EXERCISE INSTRUCTIONS: Could each record be restated word for word?

Records from a data collection:
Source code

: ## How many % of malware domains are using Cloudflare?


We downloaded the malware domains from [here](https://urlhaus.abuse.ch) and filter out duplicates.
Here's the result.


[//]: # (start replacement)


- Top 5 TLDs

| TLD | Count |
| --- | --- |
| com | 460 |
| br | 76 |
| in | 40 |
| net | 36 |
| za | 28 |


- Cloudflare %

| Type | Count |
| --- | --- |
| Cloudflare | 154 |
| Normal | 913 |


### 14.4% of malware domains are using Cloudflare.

SOLUTION TO THE PROBLEM:
Source code

: ## How many % of malware domains are using Cloudflare?


We downloaded the malware domains from [here](https://urlhaus.abuse.ch) and filter out duplicates.
Here's the result.


[//]: # (start replacement)


- Top 5 TLDs

| TLD | Count |
| --- | --- |
| com | 460 |
| br | 76 |
| in | 40 |
| net | 36 |
| za | 28 |


- Cloudflare %

| Type | Count |
| --- | --- |
| Cloudflare | 154 |
| Normal | 913 |


### 14.4% of malware domains are using Cloudflare.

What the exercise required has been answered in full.